= Work item =
Count the lines below in which "select" appears, then give that number by itself.

Document images with source code:
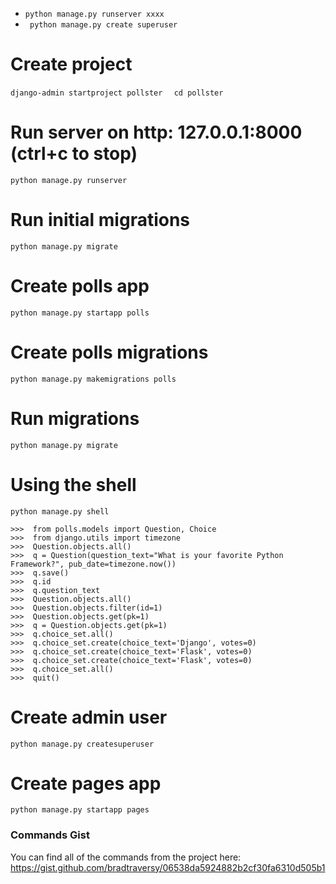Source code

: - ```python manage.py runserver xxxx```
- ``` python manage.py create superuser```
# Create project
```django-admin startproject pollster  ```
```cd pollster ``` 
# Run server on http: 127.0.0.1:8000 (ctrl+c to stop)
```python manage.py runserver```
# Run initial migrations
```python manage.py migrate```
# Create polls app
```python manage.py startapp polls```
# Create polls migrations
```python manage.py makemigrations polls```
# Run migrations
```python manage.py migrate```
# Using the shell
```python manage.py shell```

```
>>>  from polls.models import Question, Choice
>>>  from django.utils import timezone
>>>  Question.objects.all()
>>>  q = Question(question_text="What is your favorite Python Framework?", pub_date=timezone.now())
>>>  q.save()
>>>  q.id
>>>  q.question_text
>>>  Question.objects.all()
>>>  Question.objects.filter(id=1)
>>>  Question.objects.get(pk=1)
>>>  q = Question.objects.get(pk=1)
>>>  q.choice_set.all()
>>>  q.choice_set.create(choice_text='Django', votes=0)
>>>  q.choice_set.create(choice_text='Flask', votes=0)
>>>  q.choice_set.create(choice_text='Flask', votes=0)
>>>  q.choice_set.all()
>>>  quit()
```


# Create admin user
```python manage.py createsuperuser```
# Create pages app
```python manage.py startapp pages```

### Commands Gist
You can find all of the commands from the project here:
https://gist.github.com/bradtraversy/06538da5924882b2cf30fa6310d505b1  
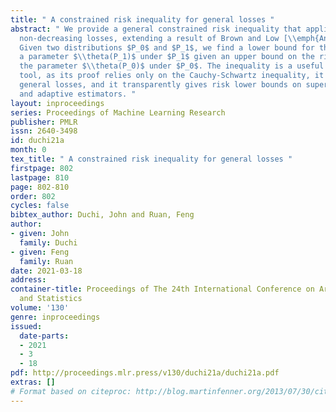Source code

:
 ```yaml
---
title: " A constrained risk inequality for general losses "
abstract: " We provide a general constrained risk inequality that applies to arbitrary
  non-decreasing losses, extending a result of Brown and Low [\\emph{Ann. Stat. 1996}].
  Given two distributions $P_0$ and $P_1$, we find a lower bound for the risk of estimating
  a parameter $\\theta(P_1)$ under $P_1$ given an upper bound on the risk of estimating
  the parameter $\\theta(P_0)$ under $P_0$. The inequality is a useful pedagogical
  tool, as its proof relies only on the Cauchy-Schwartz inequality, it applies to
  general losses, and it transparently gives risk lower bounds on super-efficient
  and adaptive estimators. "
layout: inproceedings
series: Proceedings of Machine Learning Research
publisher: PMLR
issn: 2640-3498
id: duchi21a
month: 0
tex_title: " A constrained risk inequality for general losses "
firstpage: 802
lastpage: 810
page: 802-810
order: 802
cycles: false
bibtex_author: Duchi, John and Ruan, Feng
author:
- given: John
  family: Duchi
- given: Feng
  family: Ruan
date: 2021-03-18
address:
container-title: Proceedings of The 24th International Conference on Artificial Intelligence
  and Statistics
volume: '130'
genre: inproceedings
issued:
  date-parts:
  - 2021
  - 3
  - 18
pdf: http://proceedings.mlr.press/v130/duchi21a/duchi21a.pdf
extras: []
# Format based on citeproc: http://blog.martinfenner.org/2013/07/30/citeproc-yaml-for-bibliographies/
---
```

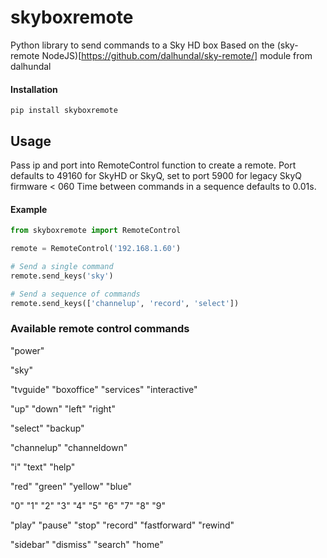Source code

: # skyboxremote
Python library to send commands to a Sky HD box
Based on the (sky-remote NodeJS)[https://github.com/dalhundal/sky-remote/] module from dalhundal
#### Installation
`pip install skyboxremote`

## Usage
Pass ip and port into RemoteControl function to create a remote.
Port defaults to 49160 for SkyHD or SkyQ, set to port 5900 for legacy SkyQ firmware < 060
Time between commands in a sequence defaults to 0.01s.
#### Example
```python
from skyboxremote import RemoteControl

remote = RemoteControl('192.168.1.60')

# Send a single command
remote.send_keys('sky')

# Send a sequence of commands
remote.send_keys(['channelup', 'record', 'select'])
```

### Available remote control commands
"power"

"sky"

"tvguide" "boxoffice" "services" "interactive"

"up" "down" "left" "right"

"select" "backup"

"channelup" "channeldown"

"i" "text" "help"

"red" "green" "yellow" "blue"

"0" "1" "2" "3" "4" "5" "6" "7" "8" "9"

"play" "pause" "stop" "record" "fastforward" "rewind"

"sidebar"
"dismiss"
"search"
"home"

= Task answer =
2